REQUIRED WORK ▸
Read through the listing below and return only the lines containing "named".

DATA UNDER STUDY ▸

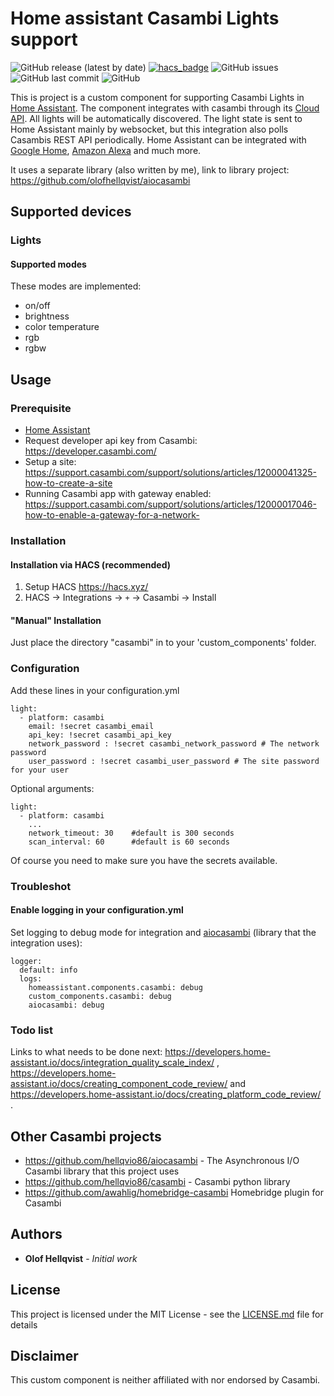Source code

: # Home assistant Casambi Lights support
![GitHub release (latest by date)](https://img.shields.io/github/v/release/hellqvio86/home_assistant_casambi)
[![hacs_badge](https://img.shields.io/badge/HACS-Default-41BDF5.svg)](https://github.com/hacs/integration)
![GitHub issues](https://img.shields.io/github/issues-raw/hellqvio86/home_assistant_casambi)
![GitHub last commit](https://img.shields.io/github/last-commit/hellqvio86/aiocasambi)
![GitHub](https://img.shields.io/github/license/hellqvio86/home_assistant_casambi)

This is project is a custom component for supporting Casambi Lights in [Home Assistant](https://www.home-assistant.io/). The component integrates with casambi through its [Cloud API](https://developer.casambi.com/). All lights will be automatically discovered. The light state is sent to Home Assistant mainly by websocket, but this integration also polls Casambis REST API periodically. Home Assistant can be integrated with [Google Home](https://www.home-assistant.io/integrations/google_assistant/), [Amazon Alexa](https://www.home-assistant.io/integrations/alexa/) and much more.

It uses a separate library (also written by me), link to library project:
https://github.com/olofhellqvist/aiocasambi

## Supported devices

### Lights
#### Supported modes
These modes are implemented:

* on/off
* brightness
* color temperature
* rgb
* rgbw

## Usage

### Prerequisite
* [Home Assistant](https://www.home-assistant.io/)
* Request developer api key from Casambi: https://developer.casambi.com/
* Setup a site: https://support.casambi.com/support/solutions/articles/12000041325-how-to-create-a-site
* Running Casambi app with gateway enabled: https://support.casambi.com/support/solutions/articles/12000017046-how-to-enable-a-gateway-for-a-network-

### Installation

#### Installation via HACS (recommended)

1. Setup HACS https://hacs.xyz/
2. HACS -> Integrations -> `+` -> Casambi -> Install

#### "Manual" Installation

Just place the directory "casambi" in to your 'custom_components' folder.

### Configuration
Add these lines in your configuration.yml

```
light:
  - platform: casambi
    email: !secret casambi_email
    api_key: !secret casambi_api_key
    network_password : !secret casambi_network_password # The network password
    user_password : !secret casambi_user_password # The site password for your user
```

Optional arguments:
```
light:
  - platform: casambi
    ...
    network_timeout: 30    #default is 300 seconds
    scan_interval: 60      #default is 60 seconds
```

Of course you need to make sure you have the secrets available.

### Troubleshot
#### Enable logging in your configuration.yml
Set logging to debug mode for integration and [aiocasambi](https://github.com/hellqvio86/aiocasambi) (library that the integration uses):
```
logger:
  default: info
  logs:
    homeassistant.components.casambi: debug
    custom_components.casambi: debug
    aiocasambi: debug
```

### Todo list
Links to what needs to be done next: https://developers.home-assistant.io/docs/integration_quality_scale_index/ , https://developers.home-assistant.io/docs/creating_component_code_review/ and https://developers.home-assistant.io/docs/creating_platform_code_review/ .

## Other Casambi projects
* https://github.com/hellqvio86/aiocasambi - The Asynchronous I/O Casambi library that this project uses
* https://github.com/hellqvio86/casambi - Casambi python library
* https://github.com/awahlig/homebridge-casambi Homebridge plugin for Casambi

## Authors

* **Olof Hellqvist** - *Initial work*

## License

This project is licensed under the MIT License - see the [LICENSE.md](LICENSE.md) file for details

## Disclaimer
This custom component is neither affiliated with nor endorsed by Casambi.
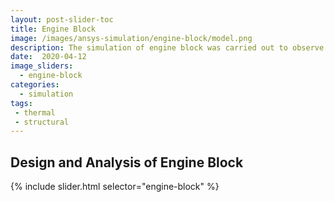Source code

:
```yaml
---
layout: post-slider-toc
title: Engine Block
image: /images/ansys-simulation/engine-block/model.png
description: The simulation of engine block was carried out to observe variation in structural and thermal parameters after external loading.  
date:  2020-04-12
image_sliders:
  - engine-block
categories:
  - simulation 
tags:
 - thermal
 - structural
---
```


## Design and Analysis of Engine Block

{% include slider.html selector="engine-block" %}
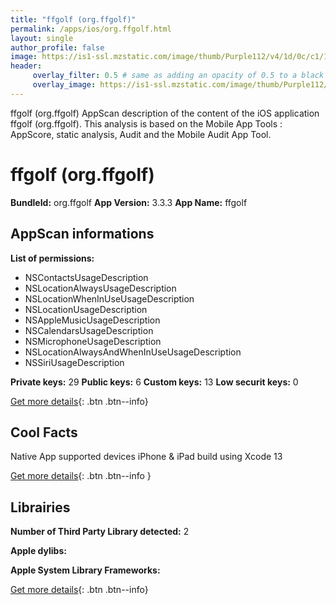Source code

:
 ```yaml
---
title: "ffgolf (org.ffgolf)"
permalink: /apps/ios/org.ffgolf.html
layout: single
author_profile: false
image: https://is1-ssl.mzstatic.com/image/thumb/Purple112/v4/1d/0c/c1/1d0cc15f-c865-4781-6a5e-ba810637d127/AppIcon-1x_U007emarketing-0-7-0-85-220.png/512x512bb.jpg
header: 
     overlay_filter: 0.5 # same as adding an opacity of 0.5 to a black background
     overlay_image: https://is1-ssl.mzstatic.com/image/thumb/Purple112/v4/1d/0c/c1/1d0cc15f-c865-4781-6a5e-ba810637d127/AppIcon-1x_U007emarketing-0-7-0-85-220.png/512x512bb.jpg
---
```

ffgolf (org.ffgolf) AppScan description of the content of the iOS application ffgolf (org.ffgolf). This analysis is based on the Mobile App Tools : AppScore, static analysis, Audit and the Mobile Audit App Tool.

# ffgolf (org.ffgolf)

**BundleId:** org.ffgolf
**App Version:** 3.3.3
**App Name:** ffgolf


## AppScan informations 

**List of permissions:** 
- NSContactsUsageDescription
- NSLocationAlwaysUsageDescription
- NSLocationWhenInUseUsageDescription
- NSLocationUsageDescription
- NSAppleMusicUsageDescription
- NSCalendarsUsageDescription
- NSMicrophoneUsageDescription
- NSLocationAlwaysAndWhenInUseUsageDescription
- NSSiriUsageDescription
  
  
**Private keys:** 29
**Public keys:** 6
**Custom keys:** 13
**Low securit keys:** 0
  
[Get more details](/pricing.html){: .btn .btn--info}

## Cool Facts

Native App
supported devices iPhone & iPad
build using Xcode 13
  
[Get more details](/pricing.html){: .btn .btn--info }

## Librairies 
**Number of Third Party Library detected:** 2


**Apple dylibs:**


**Apple System Library Frameworks:**


  
[Get more details](/pricing.html){: .btn .btn--info}

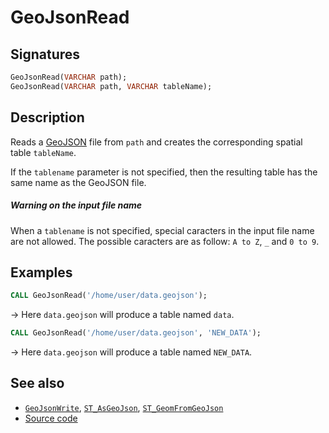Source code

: # GeoJsonRead

## Signatures

```sql
GeoJsonRead(VARCHAR path);
GeoJsonRead(VARCHAR path, VARCHAR tableName);
```

## Description

Reads a [GeoJSON][wiki] file from `path` and creates the
corresponding spatial table `tableName`.

If the `tablename` parameter is not specified, then the resulting table has the same name as the GeoJSON file.

<div class="note">
  <h5>Warning on the input file name</h5>
  <p>When a <code>tablename</code> is not specified, special caracters in the input file name are not allowed. The possible caracters are as follow: <code>A to Z</code>, <code>_</code> and <code>0 to 9</code>.</p>
</div>

## Examples

```sql
CALL GeoJsonRead('/home/user/data.geojson');
```

&rarr; Here `data.geojson` will produce a table named `data`.

```sql
CALL GeoJsonRead('/home/user/data.geojson', 'NEW_DATA');
```

&rarr; Here `data.geojson` will produce a table named `NEW_DATA`.

## See also

* [`GeoJsonWrite`](../GeoJsonWrite), [`ST_AsGeoJson`](../ST_AsGeoJson), [`ST_GeomFromGeoJson`](../ST_GeomFromGeoJson)
* <a href="https://github.com/orbisgis/h2gis/blob/master/h2gis-functions/src/main/java/org/h2gis/functions/io/geojson/GeoJsonRead.java" target="_blank">Source code</a>

[wiki]: http://en.wikipedia.org/wiki/GeoJSON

PROBLEM SOLUTION ▸
&rarr; Here `data.geojson` will produce a table named `data`.
&rarr; Here `data.geojson` will produce a table named `NEW_DATA`.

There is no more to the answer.